Teaching Common Sense and Maths to LLMs

(T) The most common dissatisfaction of users with large language models (LLMs) is hallucination. In addition, LLMs are not good at maths. Here are a few resources to explore the state of the art to improve LLMs in those two areas…

Common sense:

OpenAI’s GPT-3 and Google’s PaLM 2/PaLM models can learn a new task using a few shot learning, e.g. with only a few examples and without any fine-tuning and any parameter tuning, a capability called in-context learning that we cannot still explain.

However LLMs have shown uncertainty and hallucinating in order to complete their responses.

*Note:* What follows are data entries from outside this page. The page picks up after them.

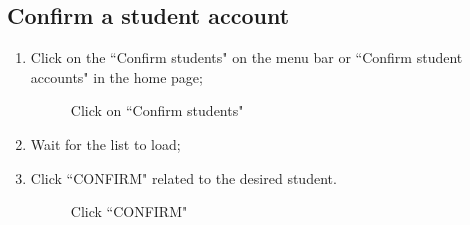 \documentclass[ManualeUtente]{subfiles}
\begin{document}
\subsection{Confirm a student account}
\begin{enumerate}
	\item Click on the \textquotedblleft Confirm students" on the menu bar or \textquotedblleft Confirm student accounts" in the home page;
	\begin{figure}[H]
		\centering
		\caption{Click on ``Confirm students"}
		\label{fig:Click on "Confirm students"}
	\end{figure}
	\item Wait for the list to load;
	\item Click \textquotedblleft CONFIRM" related to the desired student.
	\begin{figure}[H]
		\centering
		\caption{Click ``CONFIRM"}
		\label{fig:Click "CONFIRM"}
	\end{figure}
\end{enumerate}
\end{document}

Both OpenAI and Google have proposed a few approaches to improve the correct responses and mitigate the wrong responses to human dialogues with a LLM, but we are far away from “the Magic Recipe to Make AI Systems “Intelligent”.

Present approaches for GPT-3 and PaLM 2/PaLM are as of today:

  • Reinforcement learning from human feedback (RLHF) (OpenAI’s approach)
  • Fine tuning the model predictions first and improving it with RLHF second (Google’s approach)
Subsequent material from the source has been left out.